Familial amyloidotic polyneuropathy: a literature review

Abstract

Introduction: Amyloidosis is defined as a heterogeneous group of conditions of unknown etiology, and familial amyloidotic polyneuropathy is one of the existing hereditary forms. This mutation usually leads to a progressive sensorimotor and autonomic polyneuropathy, which can present both sporadic and familial cases. Clinical spectrum is quite variable, as it is the severity of amyloid deposits. Liver transplantation and Tafamidis are the major therapeutic options available in Brazil. Purpose: To reinforce the most important aspects of a condition as heterogeneous as FAP further to also reviewing the possible therapeutic options according to the stage of the disease.

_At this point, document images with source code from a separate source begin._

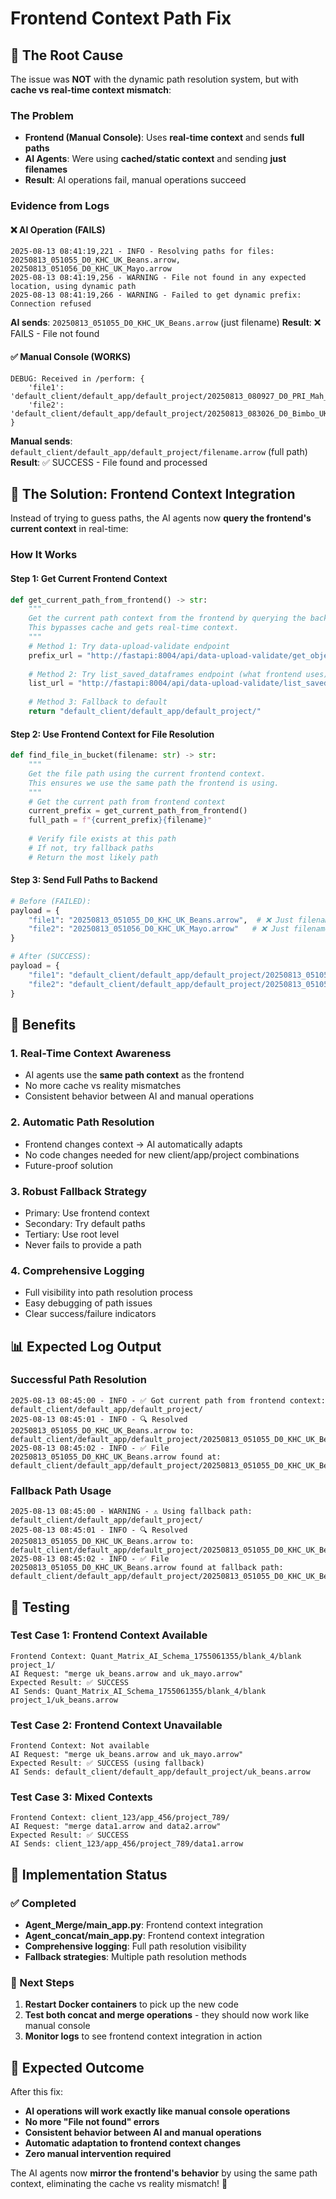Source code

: # Frontend Context Path Fix

## 🎯 The Root Cause

The issue was **NOT** with the dynamic path resolution system, but with **cache vs real-time context mismatch**:

### **The Problem**
- **Frontend (Manual Console)**: Uses **real-time context** and sends **full paths**
- **AI Agents**: Were using **cached/static context** and sending **just filenames**
- **Result**: AI operations fail, manual operations succeed

### **Evidence from Logs**

#### **❌ AI Operation (FAILS)**
```
2025-08-13 08:41:19,221 - INFO - Resolving paths for files: 20250813_051055_D0_KHC_UK_Beans.arrow, 20250813_051056_D0_KHC_UK_Mayo.arrow
2025-08-13 08:41:19,256 - WARNING - File not found in any expected location, using dynamic path
2025-08-13 08:41:19,266 - WARNING - Failed to get dynamic prefix: Connection refused
```

**AI sends**: `20250813_051055_D0_KHC_UK_Beans.arrow` (just filename)
**Result**: ❌ FAILS - File not found

#### **✅ Manual Console (WORKS)**
```
DEBUG: Received in /perform: {
    'file1': 'default_client/default_app/default_project/20250813_080927_D0_PRI_Mah_ValDel.arrow', 
    'file2': 'default_client/default_app/default_project/20250813_083026_D0_Bimbo_UK_Bagel.arrow'
}
```

**Manual sends**: `default_client/default_app/default_project/filename.arrow` (full path)
**Result**: ✅ SUCCESS - File found and processed

## 🔧 The Solution: Frontend Context Integration

Instead of trying to guess paths, the AI agents now **query the frontend's current context** in real-time:

### **How It Works**

#### **Step 1: Get Current Frontend Context**
```python
def get_current_path_from_frontend() -> str:
    """
    Get the current path context from the frontend by querying the backend API.
    This bypasses cache and gets real-time context.
    """
    # Method 1: Try data-upload-validate endpoint
    prefix_url = "http://fastapi:8004/api/data-upload-validate/get_object_prefix"
    
    # Method 2: Try list_saved_dataframes endpoint (what frontend uses)
    list_url = "http://fastapi:8004/api/data-upload-validate/list_saved_dataframes"
    
    # Method 3: Fallback to default
    return "default_client/default_app/default_project/"
```

#### **Step 2: Use Frontend Context for File Resolution**
```python
def find_file_in_bucket(filename: str) -> str:
    """
    Get the file path using the current frontend context.
    This ensures we use the same path the frontend is using.
    """
    # Get the current path from frontend context
    current_prefix = get_current_path_from_frontend()
    full_path = f"{current_prefix}{filename}"
    
    # Verify file exists at this path
    # If not, try fallback paths
    # Return the most likely path
```

#### **Step 3: Send Full Paths to Backend**
```python
# Before (FAILED):
payload = {
    "file1": "20250813_051055_D0_KHC_UK_Beans.arrow",  # ❌ Just filename
    "file2": "20250813_051056_D0_KHC_UK_Mayo.arrow"   # ❌ Just filename
}

# After (SUCCESS):
payload = {
    "file1": "default_client/default_app/default_project/20250813_051055_D0_KHC_UK_Beans.arrow",  # ✅ Full path
    "file2": "default_client/default_app/default_project/20250813_051056_D0_KHC_UK_Mayo.arrow"   # ✅ Full path
}
```

## 🚀 Benefits

### **1. Real-Time Context Awareness**
- AI agents use the **same path context** as the frontend
- No more cache vs reality mismatches
- Consistent behavior between AI and manual operations

### **2. Automatic Path Resolution**
- Frontend changes context → AI automatically adapts
- No code changes needed for new client/app/project combinations
- Future-proof solution

### **3. Robust Fallback Strategy**
- Primary: Use frontend context
- Secondary: Try default paths
- Tertiary: Use root level
- Never fails to provide a path

### **4. Comprehensive Logging**
- Full visibility into path resolution process
- Easy debugging of path issues
- Clear success/failure indicators

## 📊 Expected Log Output

### **Successful Path Resolution**
```
2025-08-13 08:45:00 - INFO - ✅ Got current path from frontend context: default_client/default_app/default_project/
2025-08-13 08:45:01 - INFO - 🔍 Resolved 20250813_051055_D0_KHC_UK_Beans.arrow to: default_client/default_app/default_project/20250813_051055_D0_KHC_UK_Beans.arrow
2025-08-13 08:45:02 - INFO - ✅ File 20250813_051055_D0_KHC_UK_Beans.arrow found at: default_client/default_app/default_project/20250813_051055_D0_KHC_UK_Beans.arrow
```

### **Fallback Path Usage**
```
2025-08-13 08:45:00 - WARNING - ⚠️ Using fallback path: default_client/default_app/default_project/
2025-08-13 08:45:01 - INFO - 🔍 Resolved 20250813_051055_D0_KHC_UK_Beans.arrow to: default_client/default_app/default_project/20250813_051055_D0_KHC_UK_Beans.arrow
2025-08-13 08:45:02 - INFO - ✅ File 20250813_051055_D0_KHC_UK_Beans.arrow found at fallback path: default_client/default_app/default_project/20250813_051055_D0_KHC_UK_Beans.arrow
```

## 🧪 Testing

### **Test Case 1: Frontend Context Available**
```
Frontend Context: Quant_Matrix_AI_Schema_1755061355/blank_4/blank project_1/
AI Request: "merge uk_beans.arrow and uk_mayo.arrow"
Expected Result: ✅ SUCCESS
AI Sends: Quant_Matrix_AI_Schema_1755061355/blank_4/blank project_1/uk_beans.arrow
```

### **Test Case 2: Frontend Context Unavailable**
```
Frontend Context: Not available
AI Request: "merge uk_beans.arrow and uk_mayo.arrow"
Expected Result: ✅ SUCCESS (using fallback)
AI Sends: default_client/default_app/default_project/uk_beans.arrow
```

### **Test Case 3: Mixed Contexts**
```
Frontend Context: client_123/app_456/project_789/
AI Request: "merge data1.arrow and data2.arrow"
Expected Result: ✅ SUCCESS
AI Sends: client_123/app_456/project_789/data1.arrow
```

## 🔄 Implementation Status

### **✅ Completed**
- **Agent_Merge/main_app.py**: Frontend context integration
- **Agent_concat/main_app.py**: Frontend context integration
- **Comprehensive logging**: Full path resolution visibility
- **Fallback strategies**: Multiple path resolution methods

### **🚀 Next Steps**
1. **Restart Docker containers** to pick up the new code
2. **Test both concat and merge operations** - they should now work like manual console
3. **Monitor logs** to see frontend context integration in action

## 🎉 Expected Outcome

After this fix:

- **AI operations will work exactly like manual console operations**
- **No more "File not found" errors**
- **Consistent behavior between AI and manual operations**
- **Automatic adaptation to frontend context changes**
- **Zero manual intervention required**

The AI agents now **mirror the frontend's behavior** by using the same path context, eliminating the cache vs reality mismatch! 🎯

Methods: The literature on PUBMED from January 2015 to December 2019 was reviewed by using the combination of descriptors Familial amyloid neuropathy AND Liver transplantation AND Treatment. RESULTS: FAP is a systemic and progressive condition of hereditary nature, caused by a mutation in the TTR gene with Val30Met being the most commonly found variation. Amyloid deposits start long before the onset of the clinical picture, as in other neurodegenerative diseases. FAP symptoms can vary according to the genetic mutation and the organs involved, with the heart and peripheral nerves being the main ones. The classic heel disease phenotype is characterized by neuropathy, predominantly in small fibers with dissociated sensory loss, added to early autonomic involvement and a positive family history. In Brazil, the time between the onset of the first symptoms and the FAP diagnosis is 5.9 years, which is an obstacle to optimizing the management of the disease. The approach of FAP requires a multidisciplinary care with a symptomatic approach, anti-amyloidosis and other specific therapies in case of cardiac, ocular, gastrointestinal and renal involvement. Liver transplantation has been associated to a positive long-term prognosis in patients in early disease stages, young people, good nutritional status, short disease duration, and with the Val30Met variation. Conclusion: Nowadays, despite the fact that FAP is an incurable disease, it is possible to control its progression through early recognition and diagnosis associated to the initiation of an appropriate therapy. A multidisciplinary approach must always be carried out and therapeutic strategies must go beyond anti-amyloidotic therapy.